>>

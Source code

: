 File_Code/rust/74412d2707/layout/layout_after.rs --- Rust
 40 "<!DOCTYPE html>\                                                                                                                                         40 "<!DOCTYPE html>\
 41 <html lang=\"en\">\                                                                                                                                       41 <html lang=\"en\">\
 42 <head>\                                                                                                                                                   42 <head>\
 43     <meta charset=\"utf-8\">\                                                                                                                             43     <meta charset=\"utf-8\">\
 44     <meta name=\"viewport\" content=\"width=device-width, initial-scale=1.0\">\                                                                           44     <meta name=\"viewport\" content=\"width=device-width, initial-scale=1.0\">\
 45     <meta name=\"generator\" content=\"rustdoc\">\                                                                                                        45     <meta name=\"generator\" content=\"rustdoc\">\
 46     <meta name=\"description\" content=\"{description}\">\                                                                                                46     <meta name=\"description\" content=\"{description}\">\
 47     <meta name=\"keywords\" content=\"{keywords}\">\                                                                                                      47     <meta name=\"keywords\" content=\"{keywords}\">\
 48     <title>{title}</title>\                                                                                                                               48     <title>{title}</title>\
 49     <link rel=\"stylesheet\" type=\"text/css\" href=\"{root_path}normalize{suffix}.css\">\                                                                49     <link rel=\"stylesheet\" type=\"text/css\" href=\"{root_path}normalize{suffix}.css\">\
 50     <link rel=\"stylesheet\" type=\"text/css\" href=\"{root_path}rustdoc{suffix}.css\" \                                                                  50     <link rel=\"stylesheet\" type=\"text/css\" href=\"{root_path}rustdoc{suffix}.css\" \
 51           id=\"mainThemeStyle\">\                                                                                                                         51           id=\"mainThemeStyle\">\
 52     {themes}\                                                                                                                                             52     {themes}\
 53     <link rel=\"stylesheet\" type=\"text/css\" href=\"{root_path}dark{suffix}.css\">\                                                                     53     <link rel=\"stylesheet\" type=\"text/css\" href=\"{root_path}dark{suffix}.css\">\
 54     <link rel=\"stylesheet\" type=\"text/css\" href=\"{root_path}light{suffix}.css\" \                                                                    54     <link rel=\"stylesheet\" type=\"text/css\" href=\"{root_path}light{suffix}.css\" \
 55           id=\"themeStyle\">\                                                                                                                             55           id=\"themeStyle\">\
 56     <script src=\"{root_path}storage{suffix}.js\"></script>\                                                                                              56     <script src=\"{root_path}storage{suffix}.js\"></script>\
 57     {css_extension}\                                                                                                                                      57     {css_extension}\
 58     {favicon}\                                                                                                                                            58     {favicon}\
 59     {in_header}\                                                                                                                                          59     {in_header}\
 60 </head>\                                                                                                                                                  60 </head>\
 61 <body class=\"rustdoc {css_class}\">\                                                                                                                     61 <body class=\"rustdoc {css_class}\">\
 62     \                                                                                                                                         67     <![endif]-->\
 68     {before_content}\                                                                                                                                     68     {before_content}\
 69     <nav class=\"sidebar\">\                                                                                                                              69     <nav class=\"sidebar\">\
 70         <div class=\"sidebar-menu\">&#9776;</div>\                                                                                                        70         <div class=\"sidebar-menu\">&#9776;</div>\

<<

Your task
Write out all the records again, exactly as they appear.

Answer to this task
Source code

: File_Code/rust/74412d2707/layout/layout_after.rs --- Rust
 40 "<!DOCTYPE html>\                                                                                                                                         40 "<!DOCTYPE html>\
 41 <html lang=\"en\">\                                                                                                                                       41 <html lang=\"en\">\
 42 <head>\                                                                                                                                                   42 <head>\
 43     <meta charset=\"utf-8\">\                                                                                                                             43     <meta charset=\"utf-8\">\
 44     <meta name=\"viewport\" content=\"width=device-width, initial-scale=1.0\">\                                                                           44     <meta name=\"viewport\" content=\"width=device-width, initial-scale=1.0\">\
 45     <meta name=\"generator\" content=\"rustdoc\">\                                                                                                        45     <meta name=\"generator\" content=\"rustdoc\">\
 46     <meta name=\"description\" content=\"{description}\">\                                                                                                46     <meta name=\"description\" content=\"{description}\">\
 47     <meta name=\"keywords\" content=\"{keywords}\">\                                                                                                      47     <meta name=\"keywords\" content=\"{keywords}\">\
 48     <title>{title}</title>\                                                                                                                               48     <title>{title}</title>\
 49     <link rel=\"stylesheet\" type=\"text/css\" href=\"{root_path}normalize{suffix}.css\">\                                                                49     <link rel=\"stylesheet\" type=\"text/css\" href=\"{root_path}normalize{suffix}.css\">\
 50     <link rel=\"stylesheet\" type=\"text/css\" href=\"{root_path}rustdoc{suffix}.css\" \                                                                  50     <link rel=\"stylesheet\" type=\"text/css\" href=\"{root_path}rustdoc{suffix}.css\" \
 51           id=\"mainThemeStyle\">\                                                                                                                         51           id=\"mainThemeStyle\">\
 52     {themes}\                                                                                                                                             52     {themes}\
 53     <link rel=\"stylesheet\" type=\"text/css\" href=\"{root_path}dark{suffix}.css\">\                                                                     53     <link rel=\"stylesheet\" type=\"text/css\" href=\"{root_path}dark{suffix}.css\">\
 54     <link rel=\"stylesheet\" type=\"text/css\" href=\"{root_path}light{suffix}.css\" \                                                                    54     <link rel=\"stylesheet\" type=\"text/css\" href=\"{root_path}light{suffix}.css\" \
 55           id=\"themeStyle\">\                                                                                                                             55           id=\"themeStyle\">\
 56     <script src=\"{root_path}storage{suffix}.js\"></script>\                                                                                              56     <script src=\"{root_path}storage{suffix}.js\"></script>\
 57     {css_extension}\                                                                                                                                      57     {css_extension}\
 58     {favicon}\                                                                                                                                            58     {favicon}\
 59     {in_header}\                                                                                                                                          59     {in_header}\
 60 </head>\                                                                                                                                                  60 </head>\
 61 <body class=\"rustdoc {css_class}\">\                                                                                                                     61 <body class=\"rustdoc {css_class}\">\
 62     \                                                                                                                                         67     <![endif]-->\
 68     {before_content}\                                                                                                                                     68     {before_content}\
 69     <nav class=\"sidebar\">\                                                                                                                              69     <nav class=\"sidebar\">\
 70         <div class=\"sidebar-menu\">&#9776;</div>\                                                                                                        70         <div class=\"sidebar-menu\">&#9776;</div>\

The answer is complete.